Microphone use
This page provides a quick overview of how to access the microphones on Navel.
Devices
The hardware devices for all 7 microphones are not diectly accessible, as they wouldn’t be useful for most applications. Instead, they are routed through ODAS to enable sound-source tracking.
The tracked sound sources are exposed through a 4-channel int16 48kHz audio
device named odas
, and each separate channel is additionally routed to a
1-channel odas_n
device for convenience. From now on, we will use the device
names to refer to each channel/device. The first one, odas_1
, is static,
meaning it will always be available and doing beamforming in the same direction
(directly in front of Navel’s face). The other three are dynamic, meaning they
will track any new sounds that are perceived.
Speech recognition
Although you could use any device/channel for speech recognition, odas_1
is
recommended for general use, due to it being static (i.e. always available).
Because of this, it’s also set as the default input device on the system. For
how to use this default device for speech recognition, have a look at the code
in the included chat.py
example.
Sound source tracking
As mentioned before, odas_2-4
give access to dynamic sound sources. The
metadata associated with each sound source (location, activity level, etc.) can
be accessed through the next_frame()
method of the
Robot
class. This method returns a PerceptionData
frame which includes information about all tracked sound sources as
SstMeta
objects in a list, with the index of each sound source in
the list matching the device it’s associated with (e.g. the first one is always
odas_1).
Only the direction of sounds can be calculated, not their exact position in 3d
space, so the directions are mapped to the surface of a 2m-radius sphere before
being added to the perception data for convenience. It’s important to note that
therefore, the loc
attribute of each SstMeta
object represents
the direction the sound was perceived from, and is not the the exact point where
the sound source is.
The following example should print out all perceived sound locations, so you can get an idea for what this means:
1import asyncio
2
3import navel
4
5
6async def main():
7 print("Listening forever, press Ctrl+C to stop...")

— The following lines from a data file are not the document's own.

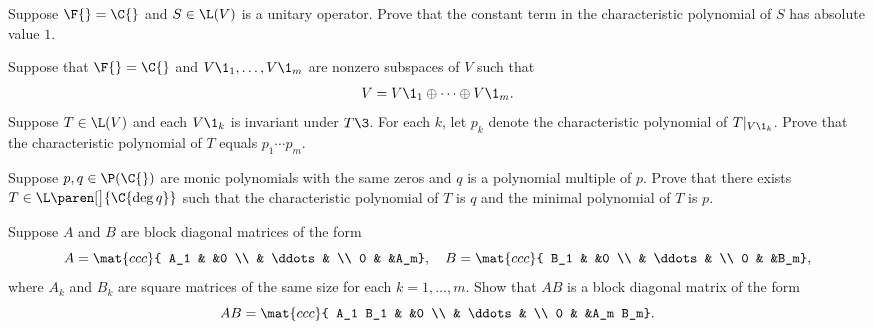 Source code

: \exercise
Suppose $\F{} = \C{}$ and $S \in \L(V)$ is a unitary operator. Prove that the constant term in the characteristic polynomial of $S$ has absolute value $1$.

\exercise
Suppose that $\F{} = \C{}$ and $V\1_1, \dots, V\1_m$ are nonzero subspaces of $V$ such that
\[
V = V\1_1 \oplus \dots \oplus V\1_m.
\]
Suppose $T \in \L(V)$ and each $V\1_k$ is invariant under $T\3$. For each $k$, let $p_k$ denote the characteristic polynomial of $T|_{V\1_k}$. Prove that
the characteristic polynomial of $T$ equals $p_1 \dotsm p_m$.


\exercise
Suppose $p, q \in \P(\C{})$ are monic polynomials with the same zeros and $q$ is a polynomial multiple of $p$. Prove that there exists $T \in \L\paren[\big]{\C{\deg q}}$ such that the characteristic polynomial of $T$ is $q$ and the minimal polynomial of $T$ is $p$.


\exercise
Suppose $A$ and $B$ are block diagonal matrices of the form\label{blockmult}
\[
A = \mat{ccc}{
A_1 & &0 \\
& \ddots & \\
0 & &A_m},
\quad B = \mat{ccc}{
B_1 & &0 \\
& \ddots & \\
0 & &B_m},
\]
where $A_k$ and $B_k$ are square matrices of the same size for each $k = 1, \dots, m$. Show that $AB$ is a
block diagonal matrix of the form
\[
AB = \mat{ccc}{
A_1 B_1 & &0 \\
& \ddots & \\
0 & &A_m B_m}.
\]


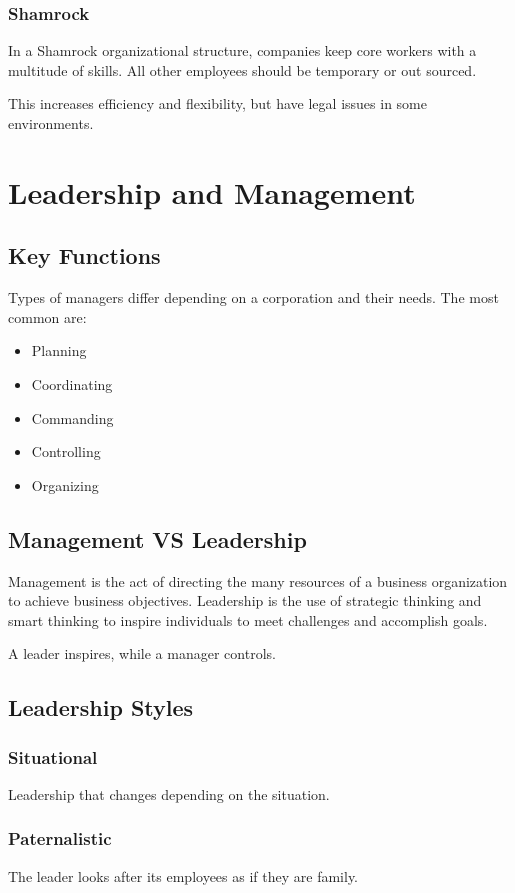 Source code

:\documentclass{report}
\begin{document}
\subsection{Shamrock}
In a Shamrock organizational structure, companies keep core workers with a multitude of skills.
All other employees should be temporary or out sourced.

This increases efficiency and flexibility, but have legal issues in some environments.

\chapter{Leadership and Management} 
\section{Key Functions}
Types of managers differ depending on a corporation and their needs.
The most common are:
\begin{itemize}
	\item Planning
	\item Coordinating
	\item Commanding
	\item Controlling
	\item Organizing
\end{itemize}

\section{Management VS Leadership}
Management is the act of directing the many resources of a business organization to achieve business objectives.
Leadership is the use of strategic thinking and smart thinking to inspire individuals to meet challenges and accomplish goals.

A leader inspires, while a manager controls.

\section{Leadership Styles}
\subsection{Situational}
Leadership that changes depending on the situation.

\subsection{Paternalistic}
The leader looks after its employees as if they are family.
\end{document}

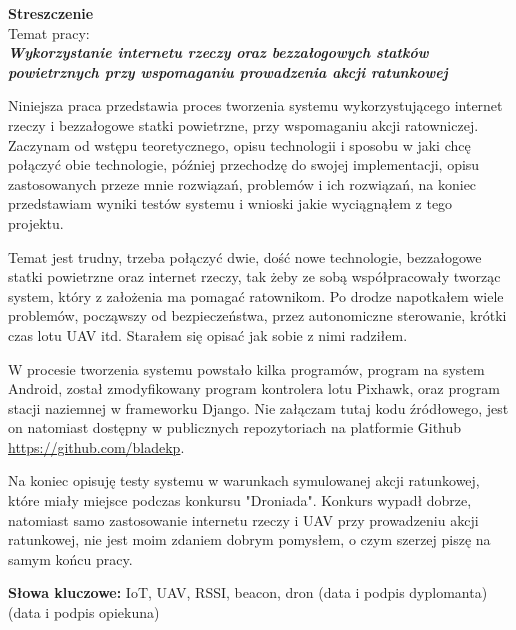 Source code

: \newpage
\begin{center}
 {\large\bf  Streszczenie} \\
\vskip 1cm
Temat pracy:\\
\textit{\bf Wykorzystanie internetu rzeczy oraz bezzałogowych
statków powietrznych przy wspomaganiu prowadzenia
akcji ratunkowej}\\
\end{center}

Niniejsza praca przedstawia proces tworzenia systemu wykorzystującego internet rzeczy i bezzałogowe statki powietrzne, przy wspomaganiu akcji ratowniczej. Zaczynam od wstępu teoretycznego, opisu technologii i sposobu w jaki chcę połączyć obie technologie, później przechodzę do swojej implementacji, opisu zastosowanych przeze mnie rozwiązań, problemów i ich rozwiązań, na koniec przedstawiam wyniki testów systemu i wnioski jakie wyciągnąłem z tego projektu.

Temat jest trudny, trzeba połączyć dwie, dość nowe technologie, bezzałogowe statki powietrzne oraz internet rzeczy, tak żeby ze sobą współpracowały tworząc system, który z założenia ma pomagać ratownikom. Po drodze napotkałem wiele problemów, począwszy od bezpieczeństwa, przez autonomiczne sterowanie, krótki czas lotu UAV itd. Starałem się opisać jak sobie z nimi radziłem.

W procesie tworzenia systemu powstało kilka programów, program na system Android, został zmodyfikowany program kontrolera lotu Pixhawk, oraz program stacji naziemnej w frameworku Django. Nie załączam tutaj kodu źródłowego, jest on natomiast dostępny w publicznych repozytoriach na platformie Github \url{https://github.com/bladekp}. 

Na koniec opisuję testy systemu w warunkach symulowanej akcji ratunkowej, które miały miejsce podczas konkursu "Droniada". Konkurs wypadł dobrze, natomiast samo zastosowanie internetu rzeczy i UAV przy prowadzeniu akcji ratunkowej, nie jest moim zdaniem dobrym pomysłem, o czym szerzej piszę na samym końcu pracy.

\vskip 2cm
\noindent
\textbf{Słowa kluczowe:} IoT, UAV, RSSI, beacon, dron
\vskip 2cm
\noindent
(data i podpis dyplomanta)\hfill (data i podpis opiekuna)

8 async with navel.Robot() as robot:
9 while True:
10 perc = await robot.next_frame()
11 for channel, metadata in enumerate(perc.sst_tracks_latest):
12
13 if metadata.activity > 0.2:
14 print(
15 f"Heard a sound on channel {channel + 1} at {metadata.loc}"
16 )
17
18
19if __name__ == "__main__":
20 asyncio.run(main())
Recording
Eventually, you may want to record sound directly from a specific channel, e.g. to save it to a file or perform speech recognition locally/with a different framework. In that case, we recommend using the PyAudio library which exposes a simple API for audio streams:
1import asyncio
2import wave
3
4import pyaudio
5
6SAMPLE_RATE = 48000
7BYTES_PER_SAMPLE = 2
8
9
10async def main():
11 device = "odas_1"
12 rec_len = 5
13 path = "output.wav"
14
15 p = pyaudio.PyAudio()
16 buffer = b""
17
18 print(f"Recording {rec_len} seconds of audio from {device}")
19 stream = p.open(
20 format=pyaudio.paInt16,
21 channels=1,
22 input_device_index=get_audio_device_index(p, device),
23 rate=SAMPLE_RATE,
24 input=True,
25 )
26
27 while len(buffer) / SAMPLE_RATE / BYTES_PER_SAMPLE < rec_len:
28 buffer += stream.read(SAMPLE_RATE // 10)
29
30 stream.close()
31 p.terminate()
32
33 print(f"Writing recording to {path}")
34 with wave.open(path, "wb") as fp:
35 fp.setnchannels(1)
36 fp.setsampwidth(BYTES_PER_SAMPLE)
37 fp.setframerate(SAMPLE_RATE)
38 fp.writeframes(buffer)
39
40
41def get_audio_device_index(p: pyaudio.PyAudio, device: str):
42 info = p.get_host_api_info_by_type(pyaudio.paALSA)
43
44 for i in range(0, info["deviceCount"]):
45 dev = p.get_device_info_by_host_api_device_index(0, i)
46
47 if device == dev["name"]:
48 return i
49
50 raise ValueError(f"Device '{device}' does not exist")
51
52
53if __name__ == "__main__":
54 asyncio.run(main())
Note
Although this example uses the blocking API from PyAudio for simplicity, you may find their callback-based API more useful for bigger projects. Make sure to consult their documentation for more information on the differences between the two and how to use one or the other.